- [WORK TO COMPLETE]:
Using the data below, show every line where the word "json" occurs.

- [Data excerpts]:
****
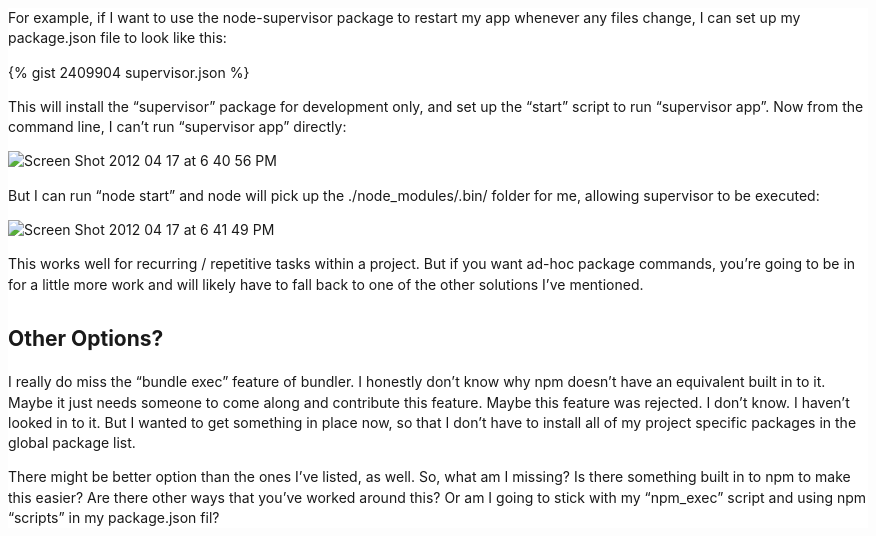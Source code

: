 For example, if I want to use the node-supervisor package to restart my app whenever any files change, I can set up my package.json file to look like this:

{% gist 2409904 supervisor.json %}

This will install the &#8220;supervisor&#8221; package for development only, and set up the &#8220;start&#8221; script to run &#8220;supervisor app&#8221;. Now from the command line, I can&#8217;t run &#8220;supervisor app&#8221; directly:

<img title="Screen Shot 2012-04-17 at 6.40.56 PM.png" src="https://lostechies.com/content/derickbailey/uploads/2012/04/Screen-Shot-2012-04-17-at-6.40.56-PM.png" alt="Screen Shot 2012 04 17 at 6 40 56 PM" width="448" height="60" border="0" />

But I can run &#8220;node start&#8221; and node will pick up the ./node_modules/.bin/ folder for me, allowing supervisor to be executed:

<img title="Screen Shot 2012-04-17 at 6.41.49 PM.png" src="https://lostechies.com/content/derickbailey/uploads/2012/04/Screen-Shot-2012-04-17-at-6.41.49-PM.png" alt="Screen Shot 2012 04 17 at 6 41 49 PM" width="542" height="495" border="0" />

This works well for recurring / repetitive tasks within a project. But if you want ad-hoc package commands, you&#8217;re going to be in for a little more work and will likely have to fall back to one of the other solutions I&#8217;ve mentioned.

## Other Options?

I really do miss the &#8220;bundle exec&#8221; feature of bundler. I honestly don&#8217;t know why npm doesn&#8217;t have an equivalent built in to it. Maybe it just needs someone to come along and contribute this feature. Maybe this feature was rejected. I don&#8217;t know. I haven&#8217;t looked in to it. But I wanted to get something in place now, so that I don&#8217;t have to install all of my project specific packages in the global package list.

There might be better option than the ones I&#8217;ve listed, as well. So, what am I missing? Is there something built in to npm to make this easier? Are there other ways that you&#8217;ve worked around this? Or am I going to stick with my &#8220;npm_exec&#8221; script and using npm &#8220;scripts&#8221; in my package.json fil?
****
- [TASK RESPONSE]:
: For example, if I want to use the node-supervisor package to restart my app whenever any files change, I can set up my package.json file to look like this:
{% gist 2409904 supervisor.json %}
There might be better option than the ones I&#8217;ve listed, as well. So, what am I missing? Is there something built in to npm to make this easier? Are there other ways that you&#8217;ve worked around this? Or am I going to stick with my &#8220;npm_exec&#8221; script and using npm &#8220;scripts&#8221; in my package.json fil?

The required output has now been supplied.